▶ PROBLEM STATEMENT: Transcribe exactly the line containing "- gem 'rest-client'" and every line after it, through the end of the records below.

§ §

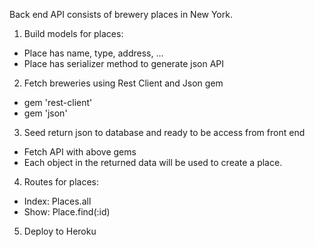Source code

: Back end API consists of brewery places in New York.

1. Build models for places:
  - Place has name, type, address, ...
  - Place has serializer method to generate json API

2. Fetch breweries using Rest Client and Json gem
  - gem 'rest-client'
  - gem 'json'

3. Seed return json to database and ready to be access from front end

  - Fetch API with above gems
  - Each object in the returned data will be used to create a place.

4. Routes for places:
  - Index: Places.all
  - Show: Place.find(:id)

5. Deploy to Heroku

§ §

▶ REPLY:
  - gem 'rest-client'
  - gem 'json'

3. Seed return json to database and ready to be access from front end

  - Fetch API with above gems
  - Each object in the returned data will be used to create a place.

4. Routes for places:
  - Index: Places.all
  - Show: Place.find(:id)

5. Deploy to Heroku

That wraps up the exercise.